The irony in the administration imposing tariffs on steel and aluminum is that one of the U.S.’s main complaints about the North American Free Trade Agreement (NAFTA) involves Canada’s protection of its dairy industry. Canada’s production quotas prevent farmers from under- or over-producing milk and limit the amount of dairy that can be imported without tariffs. The policy takes farmers’ cost of production into consideration and pays them a fair price, stabilizing prices and supply. This guarantees a fair price to consumers while ensuring a fresh, local milk supply from family farms and does not involve any taxpayer-funded subsidies.

Meanwhile, U.S. farmers are now in their fourth year of receiving milk prices below their cost of production. Farmers have had to pour out millions of gallons of milk, literally watching their incomes run down the drain.

Farm and trade policies encourage U.S. dairy farmers to produce as much as possible, leading to boom-and-bust cycles that drive small farms out of business and compel mid- and large-sized farms to keep getting bigger.

In the case of dairy, we are at imminent risk of losing a generation of independent family farmers — and with them an irrevocable loss of farmland and farm income. This income drives rural communities, promoting a strong community tax base and preserving the heart of rural culture.

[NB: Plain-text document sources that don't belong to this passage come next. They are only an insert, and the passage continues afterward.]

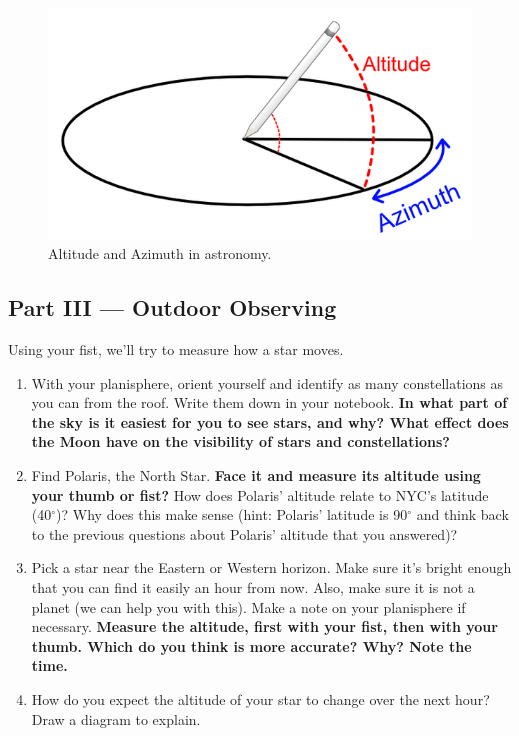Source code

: \documentclass[11pt]{article}
\begin{document}
\begin{figure}[htb!] 
\center
\includegraphics[width=15cm]{altitude.png}
\caption{Altitude and Azimuth in astronomy.}
\label{fig: altitude}
\end{figure}

\subsection{Part III --- Outdoor Observing}

Using your fist, we'll try to measure how a star moves. 

\begin{enumerate}[resume]
    \item With your planisphere, orient yourself and identify as many constellations as you can from the roof.  Write them down in your notebook.  \textbf{In what part of the sky is it easiest for you to see stars, and why? What effect does the Moon have on the visibility of stars and constellations?}
    \item Find Polaris, the North Star. \textbf{Face it and measure its altitude using your thumb or fist?} How does Polaris' altitude relate to NYC's latitude (40$^{\circ}$)? Why does this make sense (hint: Polaris' latitude is 90$^{\circ}$ and think back to the previous questions about Polaris' altitude that you answered)?
    \item Pick a star near the Eastern or Western horizon.  Make sure it's bright enough that you can find it easily an hour from now. Also, make sure it is not a planet (we can help you with this). Make a note on your planisphere if necessary. \textbf{Measure the altitude, first with your fist, then with your thumb.  Which do you think is more accurate? Why? Note the time.}
    \item How do you expect the altitude of your star to change over the next hour? Draw a diagram to explain.
\end{enumerate}
\end{document}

Rather than call their policy unfair, we can learn from Canada’s success and implement a supply management program to protect the relatively few dairy farmers we have left. Independent dairy farmers have called for such a program for years but large corporate processors oppose such an idea, because cheap milk increases their bottom line, at the expense of farmers and taxpayers. Massive overproduction is not a natural condition — it’s the intended result of our agricultural policy.

As the administration continues working toward its vision of fair trade, we, as consumers and producers, need to firmly and clearly articulate what that should mean. Fair trade begins with farmers — and all industries — earning fair prices that reflect their cost of production. A true fair trade policy also would begin to address the disparity in economic power between large-scale corporate farms that dominate the marketplace and individual farmers and workers in the food system. An improved policy would also place us in a truly transparent and cooperative relationship with our global trading partners.

There is no question that the time has come to reevaluate our nation’s trade agreements. Let’s start with the core of life here and around the world — food production. We can demand that trade agreements protect our nation’s family farms, the environment, labor rights, and countries’ food sovereignty.